Here it is, week 6. If you are like most runners you’ve been running on flat terrain, avoiding hills because, well, running hills can be hard. Unfortunately, most locations are not flat unless you live in the prairies. Hills are a fact of life and you’ll have to run up or down them eventually.
Yes, this weeks tip is on how to run up hills. We’ll cover down hill next week.
The key to running hills that unless you are doing hill repeats (1), you don’t want to attack an uphill and you don’t want to back off on a downhill. This comes back to the constant effort philosophy that I mentioned in one of the earlier posts. After a big effort, you have a big recovery. With a small increase in effort, you only need a small recovery.
So you ask yourself, how do you run up hill with minimal effort? It’s easy. You have all the tools needed. You have been learning them the last 5 weeks. Run with good form, feet underneath you, relaxed shoulders and arms, upright body posture and breathing from your belly button.
Because when going up hill, the road is rising to meet you, in order to keep your landing zone under you you have to do two things:
- Shorten your stride length (the distance between each step).
- Land further up your foot according to the steepness of the hill.
Remember to modify your effort to match the conditions. In other words, if you are going up hill, slow down. By shortening your stride length and landing further towards the ball of your foot, you won’t have to bull your way up the hill, you can spin up it. Just like a cyclist, you’ve got gears. Why ride up a hill in your biggest gear when you can change them to find an easier one.

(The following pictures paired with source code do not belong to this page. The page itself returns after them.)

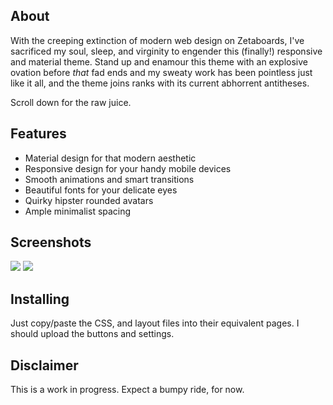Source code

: 
## About

With the creeping extinction of modern web design on Zetaboards, I've
sacrificed my soul, sleep, and virginity to engender this (finally!) responsive
and material theme. Stand up and enamour this theme with an explosive ovation
before *that* fad ends and my sweaty work has been pointless just like it all,
and the theme joins ranks with its current abhorrent antitheses.

Scroll down for the raw juice.

## Features

* Material design for that modern aesthetic
* Responsive design for your handy mobile devices
* Smooth animations and smart transitions
* Beautiful fonts for your delicate eyes
* Quirky hipster rounded avatars
* Ample minimalist spacing

## Screenshots

<img src="http://i.imgur.com/R9aAoMe.png" />
<img src="http://i.imgur.com/R9aAoMe.png" />

## Installing

Just copy/paste the CSS, and layout files into their equivalent pages. I should
upload the buttons and settings.

## Disclaimer

This is a work in progress. Expect a bumpy ride, for now.

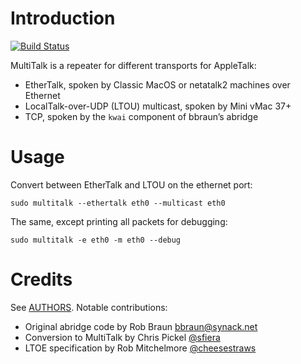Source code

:# Introduction

[![Build Status](https://cloud.drone.io/api/badges/sfiera/multitalk/status.svg)](https://cloud.drone.io/sfiera/multitalk)

MultiTalk is a repeater for different transports for AppleTalk:
* EtherTalk, spoken by Classic MacOS or netatalk2 machines over Ethernet
* LocalTalk-over-UDP (LTOU) multicast, spoken by Mini vMac 37+
* TCP, spoken by the `kwai` component of bbraun’s abridge

# Usage

Convert between EtherTalk and LTOU on the ethernet port:

    sudo multitalk --ethertalk eth0 --multicast eth0

The same, except printing all packets for debugging:

    sudo multitalk -e eth0 -m eth0 --debug

# Credits

See [AUTHORS](AUTHORS). Notable contributions:

* Original abridge code by Rob Braun <bbraun@synack.net>
* Conversion to MultiTalk by Chris Pickel [@sfiera](https://github.com/sfiera)
* LTOE specification by Rob Mitchelmore [@cheesestraws](https://github.com/cheesestraws)
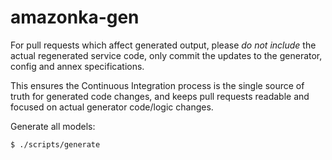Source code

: # amazonka-gen

For pull requests which affect generated output, please _do not include_ the
actual regenerated service code, only commit the updates to the generator,
config and annex specifications.

This ensures the Continuous Integration process is the single source of truth
for generated code changes, and keeps pull requests readable and focused on
actual generator code/logic changes.

Generate all models:

    $ ./scripts/generate
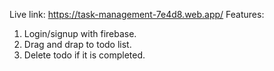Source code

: Live link: https://task-management-7e4d8.web.app/
Features: 
1. Login/signup with firebase.
2. Drag and drap to todo list.
3. Delete todo if it is completed.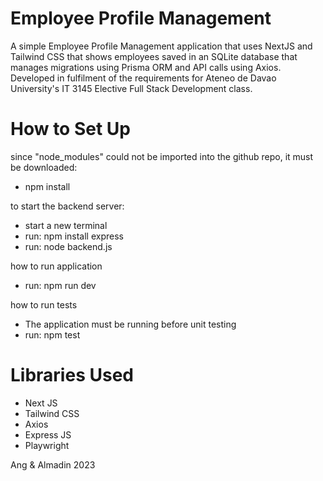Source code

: # Employee Profile Management

A simple Employee Profile Management application that uses NextJS and Tailwind CSS that shows employees saved in an SQLite database that manages migrations using Prisma ORM and API calls using Axios. Developed in fulfilment of the requirements for Ateneo de Davao University's IT 3145 Elective Full Stack Development class.

# How to Set Up

since "node_modules" could not be imported into the github repo, it must be downloaded:
- npm install

to start the backend server:
- start a new terminal
- run: npm install express 
- run: node backend.js

how to run application
- run: npm run dev

how to run tests
- The application must be running before unit testing
- run: npm test

# Libraries Used
- Next JS
- Tailwind CSS
- Axios
- Express JS
- Playwright

Ang & Almadin 2023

This is the key to hills, don’t attack the hill, use good form and technique to spin up it.
The hill is not your enemy. The hill was there before you were born and will still be there after you are gone. Don’t obsess with hills, they are only gentle rises in the terrain. Make friends with the hill and be gentle with yourself and the topography.
So this week, for one of your runs, find a route with some easy to moderate hills and practice becoming a friend with a hill.

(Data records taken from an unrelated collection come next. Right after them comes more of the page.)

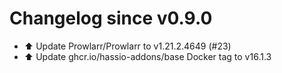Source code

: # Changelog since v0.9.0
- ⬆️ Update Prowlarr/Prowlarr to v1.21.2.4649 (#23) 
- ⬆️ Update ghcr.io/hassio-addons/base Docker tag to v16.1.3 
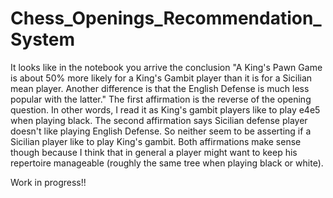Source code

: # Chess_Openings_Recommendation_System
It looks like in the notebook you arrive the conclusion "A King's Pawn Game is about 50% more likely for a King's Gambit player than it is for a Sicilian mean player. Another difference is that the English Defense is much less popular with the latter." The first affirmation is the reverse of the opening question. In other words, I read it as King's gambit players like to play e4e5 when playing black. The second affirmation says Sicilian defense player doesn't like playing English Defense. So neither seem to be asserting if a Sicilian player like to play King's gambit. Both affirmations make sense though because I think that in general a player might want to keep his repertoire manageable (roughly the same tree when playing black or white).

Work in progress!!
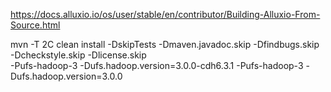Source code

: 
https://docs.alluxio.io/os/user/stable/en/contributor/Building-Alluxio-From-Source.html

mvn -T 2C clean install -DskipTests -Dmaven.javadoc.skip -Dfindbugs.skip \
-Dcheckstyle.skip -Dlicense.skip \
-Pufs-hadoop-3 -Dufs.hadoop.version=3.0.0-cdh6.3.1
-Pufs-hadoop-3 -Dufs.hadoop.version=3.0.0

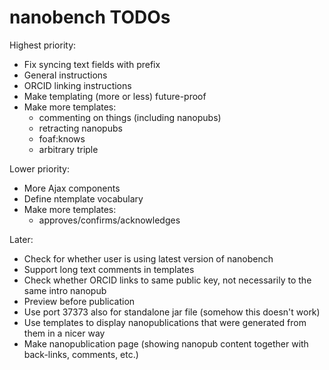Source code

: nanobench TODOs
===============

Highest priority:

- Fix syncing text fields with prefix
- General instructions
- ORCID linking instructions
- Make templating (more or less) future-proof
- Make more templates:
  - commenting on things (including nanopubs)
  - retracting nanopubs
  - foaf:knows
  - arbitrary triple

Lower priority:

- More Ajax components
- Define ntemplate vocabulary
- Make more templates:
  - approves/confirms/acknowledges

Later:

- Check for whether user is using latest version of nanobench
- Support long text comments in templates
- Check whether ORCID links to same public key, not necessarily to the same intro nanopub
- Preview before publication
- Use port 37373 also for standalone jar file (somehow this doesn't work)
- Use templates to display nanopublications that were generated from them in a nicer way
- Make nanopublication page (showing nanopub content together with back-links, comments, etc.)
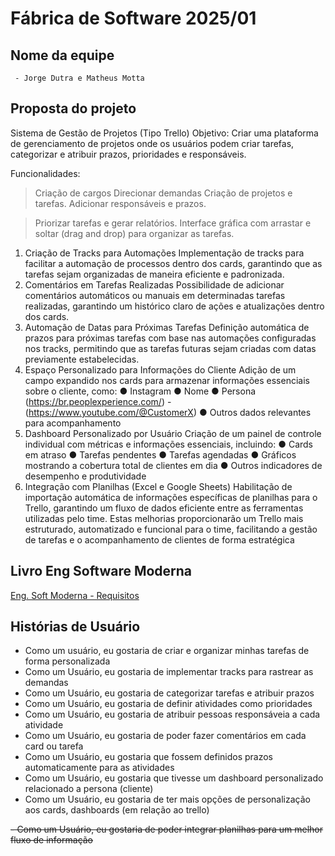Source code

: # Fábrica de Software 2025/01
 
 ## Nome da equipe
     - Jorge Dutra e Matheus Motta
 
 ## Proposta do projeto
 
 Sistema de Gestão de Projetos (Tipo Trello)
 Objetivo: Criar uma plataforma de gerenciamento de projetos onde os usuários podem criar tarefas, categorizar e atribuir prazos, prioridades e responsáveis.
 
 Funcionalidades:
 >Criação de cargos 
 >Direcionar demandas 
 >Criação de projetos e tarefas.
 >Adicionar responsáveis e prazos.
 
 >Priorizar tarefas e gerar relatórios.
 >Interface gráfica com arrastar e soltar (drag and drop) para organizar as tarefas. 
 1. Criação de Tracks para Automações
 Implementação de tracks para facilitar a automação de processos dentro dos cards,
 garantindo que as tarefas sejam organizadas de maneira eficiente e padronizada.
 2. Comentários em Tarefas Realizadas
 Possibilidade de adicionar comentários automáticos ou manuais em determinadas tarefas
 realizadas, garantindo um histórico claro de ações e atualizações dentro dos cards.
 3. Automação de Datas para Próximas Tarefas
 Definição automática de prazos para próximas tarefas com base nas automações
 configuradas nos tracks, permitindo que as tarefas futuras sejam criadas com datas
 previamente estabelecidas.
 4. Espaço Personalizado para Informações do Cliente
 Adição de um campo expandido nos cards para armazenar informações essenciais sobre o
 cliente, como:
 ● Instagram
 ● Nome
 ● Persona (https://br.peoplexperience.com/) - (https://www.youtube.com/@CustomerX)
 ● Outros dados relevantes para acompanhamento
 5. Dashboard Personalizado por Usuário
 Criação de um painel de controle individual com métricas e informações essenciais,
 incluindo:
 ● Cards em atraso
 ● Tarefas pendentes
 ● Tarefas agendadas
 ● Gráficos mostrando a cobertura total de clientes em dia
 ● Outros indicadores de desempenho e produtividade
 6. Integração com Planilhas (Excel e Google Sheets)
 Habilitação de importação automática de informações específicas de planilhas para o Trello,
 garantindo um fluxo de dados eficiente entre as ferramentas utilizadas pelo time.
 Estas melhorias proporcionarão um Trello mais estruturado, automatizado e funcional para o
 time, facilitando a gestão de tarefas e o acompanhamento de clientes de forma estratégica
 
 ## Livro Eng Software Moderna
 [Eng. Soft Moderna - Requisitos](https://engsoftmoderna.info/cap3.html)
 
 ## Histórias de Usuário
 
 - Como um usuário, eu gostaria de criar e organizar minhas tarefas de forma personalizada
 - Como um Usuário, eu gostaria de implementar tracks para rastrear as demandas 
 - Como um Usuário, eu gostaria de categorizar tarefas e atribuir prazos
 - Como um Usuário, eu gostaria de definir atividades como prioridades 
 - Como um Usuário, eu gostaria de atribuir pessoas responsáveia a cada atividade
 - Como um Usuário, eu gostaria de poder fazer comentários em cada card ou tarefa
 - Como um Usuário, eu gostaria que fossem definidos prazos automaticamente para as atividades 
 - Como um Usuário, eu gostaria que tivesse um dashboard personalizado relacionado a persona (cliente)
 - Como um Usuário, eu gostaria de ter mais opções de personalização aos cards, dashboards (em relação ao trello)
 <s>
 - Como um Usuário, eu gostaria de poder integrar planilhas para um melhor fluxo de informação
 </s>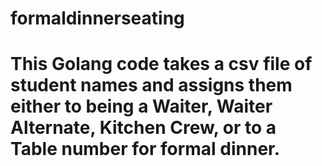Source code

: # formaldinnerseating
# This Golang code takes a csv file of student names and assigns them either to being a Waiter, Waiter Alternate, Kitchen Crew, or to a Table number for formal dinner.
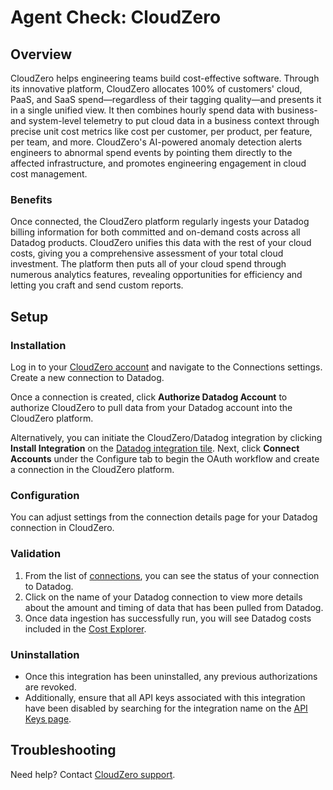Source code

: # Agent Check: CloudZero

## Overview

CloudZero helps engineering teams build cost-effective software. Through its innovative platform, CloudZero allocates 100% of customers' cloud, PaaS, and SaaS spend—regardless of their tagging quality—and presents it in a single unified view. It then combines hourly spend data with business- and system-level telemetry to put cloud data in a business context through precise unit cost metrics like cost per customer, per product, per feature, per team, and more. CloudZero's AI-powered anomaly detection alerts engineers to abnormal spend events by pointing them directly to the affected infrastructure, and promotes engineering engagement in cloud cost management.

### Benefits

Once connected, the CloudZero platform regularly ingests your Datadog billing information for both committed and on-demand costs across all Datadog products. CloudZero unifies this data with the rest of your cloud costs, giving you a comprehensive assessment of your total cloud investment. The platform then puts all of your cloud spend through numerous analytics features, revealing opportunities for efficiency and letting you craft and send custom reports.

## Setup

### Installation

Log in to your [CloudZero account][4] and navigate to the Connections settings. Create a new connection to Datadog. 

Once a connection is created, click **Authorize Datadog Account** to authorize CloudZero to pull data from your Datadog account into the CloudZero platform.

Alternatively, you can initiate the CloudZero/Datadog integration by clicking **Install Integration** on the [Datadog integration tile][1]. Next, click **Connect Accounts** under the Configure tab to begin the OAuth workflow and create a connection in the CloudZero platform.

### Configuration

You can adjust settings from the connection details page for your Datadog connection in CloudZero.

### Validation

1. From the list of [connections][5], you can see the status of your connection to Datadog. 
2. Click on the name of your Datadog connection to view more details about the amount and timing of data that has been pulled from Datadog.
3. Once data ingestion has successfully run, you will see Datadog costs included in the [Cost Explorer][6].

### Uninstallation
- Once this integration has been uninstalled, any previous authorizations are revoked.
- Additionally, ensure that all API keys associated with this integration have been disabled by searching for the integration name on the [API Keys page][7].

## Troubleshooting

Need help? Contact [CloudZero support][3].

[1]: https://app.datadoghq.com/integrations/cloudzero
[2]: https://app.datadoghq.com/account/settings#agent
[3]: mailto:support@cloudzero.com
[4]: https://app.cloudzero.com
[5]: http://app.cloudzero.com/organization/connections
[6]: http://app.cloudzero.com/explorer
[7]: https://app.datadoghq.com/organization-settings/api-keys
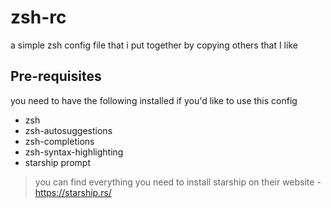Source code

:# zsh-rc
a simple zsh config file that i put together by copying others that I like

## Pre-requisites
you need to have the following installed if you'd like to use this config
- zsh
- zsh-autosuggestions
- zsh-completions 
- zsh-syntax-highlighting
- starship prompt

> you can find everything you need to install starship on their website - https://starship.rs/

Or as a friend says, “It’s just a hill, get over it.” It’s a bit of philosophy that can be applied to running as well as life in general.
L2R Week 6 Workouts
- Warm Up: 3-5 minutes of brisk walking.
- Interval Training: 30-40 minutes
- Run: 1:50
- Walk: 1:10
- Do exactly the interval times listed, don’t do more because you feel good
- Pick a few hills and practice your uphill technique.
- Slow down on the uphills, it’s about consistent effort.
- Cool Down: 3-5 minutes of brisk walking.
- Stretch: 2 minutes
Learn 2 Run: Basics
Learn 2 Run: Week 1
Learn 2 Run: Week 2
Learn 2 Run: Week 3
Learn 2 Run: Week 4
Learn 2 Run: Week 5
Learn 2 Run: Week 6
Learn 2 Run: Week 7
Learn 2 Run: Week 8
Learn 2 Run: Week 9
Learn 2 Run: Week 10
(1) Hill Repeats: An interval training technique that involves a warmup, followed by a number of repeats, running up the hill to the top, then recovering on the return back down to the bottom. The hill shouldn’t be too steep, the gradient consistent and it should take you 3-5 minutes to complete each uphill section. Run the first repeat at a moderate pace. The time it took then becomes your target time for the remainder of your repetitions. Generally, keep doing the hill until you can’t make the target time anymore. Usually 4-8 repeats, it should start easy, but it will get harder with each successive interval.